EXCERPTED RECORDS START

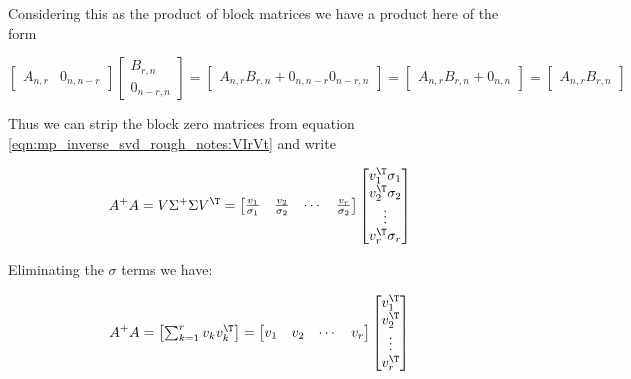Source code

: Considering this as the product of block matrices we have a product here of the form

\[
\begin{bmatrix}
A_{n,r} & 0_{n,n-r}
\end{bmatrix}
\begin{bmatrix}
B_{r,n} \\ 0_{n-r,n}
\end{bmatrix}
=
\begin{bmatrix}
A_{n,r} B_{r,n} + 0_{n,n-r} 0_{n-r,n}
\end{bmatrix}
=
\begin{bmatrix}
A_{n,r} B_{r,n} + 0_{n,n}
\end{bmatrix}
=
\begin{bmatrix}
A_{n,r} B_{r,n}
\end{bmatrix}
\]

Thus we can strip the block zero matrices from equation \ref{eqn:mp_inverse_svd_rough_notes:VIrVt} and write

\begin{equation}\label{eqn:mp_inverse_svd_rough_notes:pseudoinversetimesmatrix}
A^{+} A =
V \Sigma^{+} \Sigma V^\T 
=
\begin{bmatrix}
\frac{v_1}{\sigma_1} & \frac{v_2}{\sigma_2} & \cdots & \frac{v_r}{\sigma_2} 
\end{bmatrix}
\begin{bmatrix}
v_1^\T \sigma_1 \\ v_2^\T \sigma_2 \\ \vdots \\ v_r^\T \sigma_r 
\end{bmatrix}
\end{equation}

Eliminating the $\sigma$ terms we have:

\begin{equation}\label{eqn:mp_inverse_svd_rough_notes:pseudoinversetimesmatrixsum}
A^{+} A =
\begin{bmatrix}
\sum_{k=1}^r {v_k}v_k^\T
\end{bmatrix}
=
\begin{bmatrix}
v_1 & v_2 & \cdots & v_r 
\end{bmatrix}
\begin{bmatrix}
v_1^\T \\ v_2^\T \\ \vdots \\ v_r^\T 
\end{bmatrix}
\end{equation}


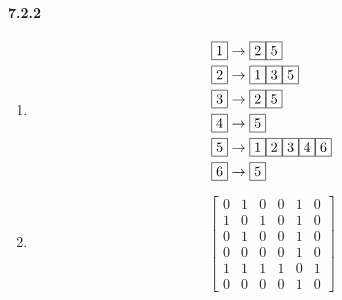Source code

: \documentclass[11pt, letterpaper, twocolumn, fleqn]{article}
\begin{document}
\paragraph{7.2.2}
\begin{enumerate}
  \item 
  \begin{align*}
    &\fbox{1} \rightarrow \fbox{2}\fbox{5} \\
    &\fbox{2} \rightarrow \fbox{1}\fbox{3}\fbox{5}\\
    &\fbox{3} \rightarrow \fbox{2}\fbox{5}\\
    &\fbox{4} \rightarrow \fbox{5}\\
    &\fbox{5} \rightarrow \fbox{1}\fbox{2}\fbox{3}\fbox{4}\fbox{6}\\
    &\fbox{6} \rightarrow \fbox{5}
  \end{align*}
  \item 
  $$\begin{bmatrix}
    0 & 1 & 0 & 0 & 1 & 0 \\
    1 & 0 & 1 & 0 & 1 & 0 \\
    0 & 1 & 0 & 0 & 1 & 0 \\
    0 & 0 & 0 & 0 & 1 & 0 \\
    1 & 1 & 1 & 1 & 0 & 1 \\
    0 & 0 & 0 & 0 & 1 & 0
  \end{bmatrix}$$
\end{enumerate}
\end{document}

EXCERPTED RECORDS END

INSTRUCTIONS TO FOLLOW
Transcribe all the material exactly; skip every image.

COMPLETED EXERCISE
Source code

: Considering this as the product of block matrices we have a product here of the form

\[
\begin{bmatrix}
A_{n,r} & 0_{n,n-r}
\end{bmatrix}
\begin{bmatrix}
B_{r,n} \\ 0_{n-r,n}
\end{bmatrix}
=
\begin{bmatrix}
A_{n,r} B_{r,n} + 0_{n,n-r} 0_{n-r,n}
\end{bmatrix}
=
\begin{bmatrix}
A_{n,r} B_{r,n} + 0_{n,n}
\end{bmatrix}
=
\begin{bmatrix}
A_{n,r} B_{r,n}
\end{bmatrix}
\]

Thus we can strip the block zero matrices from equation \ref{eqn:mp_inverse_svd_rough_notes:VIrVt} and write

\begin{equation}\label{eqn:mp_inverse_svd_rough_notes:pseudoinversetimesmatrix}
A^{+} A =
V \Sigma^{+} \Sigma V^\T 
=
\begin{bmatrix}
\frac{v_1}{\sigma_1} & \frac{v_2}{\sigma_2} & \cdots & \frac{v_r}{\sigma_2} 
\end{bmatrix}
\begin{bmatrix}
v_1^\T \sigma_1 \\ v_2^\T \sigma_2 \\ \vdots \\ v_r^\T \sigma_r 
\end{bmatrix}
\end{equation}

Eliminating the $\sigma$ terms we have:

\begin{equation}\label{eqn:mp_inverse_svd_rough_notes:pseudoinversetimesmatrixsum}
A^{+} A =
\begin{bmatrix}
\sum_{k=1}^r {v_k}v_k^\T
\end{bmatrix}
=
\begin{bmatrix}
v_1 & v_2 & \cdots & v_r 
\end{bmatrix}
\begin{bmatrix}
v_1^\T \\ v_2^\T \\ \vdots \\ v_r^\T 
\end{bmatrix}
\end{equation}


Source code

: \documentclass[11pt, letterpaper, twocolumn, fleqn]{article}
\begin{document}
\paragraph{7.2.2}
\begin{enumerate}
  \item 
  \begin{align*}
    &\fbox{1} \rightarrow \fbox{2}\fbox{5} \\
    &\fbox{2} \rightarrow \fbox{1}\fbox{3}\fbox{5}\\
    &\fbox{3} \rightarrow \fbox{2}\fbox{5}\\
    &\fbox{4} \rightarrow \fbox{5}\\
    &\fbox{5} \rightarrow \fbox{1}\fbox{2}\fbox{3}\fbox{4}\fbox{6}\\
    &\fbox{6} \rightarrow \fbox{5}
  \end{align*}
  \item 
  $$\begin{bmatrix}
    0 & 1 & 0 & 0 & 1 & 0 \\
    1 & 0 & 1 & 0 & 1 & 0 \\
    0 & 1 & 0 & 0 & 1 & 0 \\
    0 & 0 & 0 & 0 & 1 & 0 \\
    1 & 1 & 1 & 1 & 0 & 1 \\
    0 & 0 & 0 & 0 & 1 & 0
  \end{bmatrix}$$
\end{enumerate}
\end{document}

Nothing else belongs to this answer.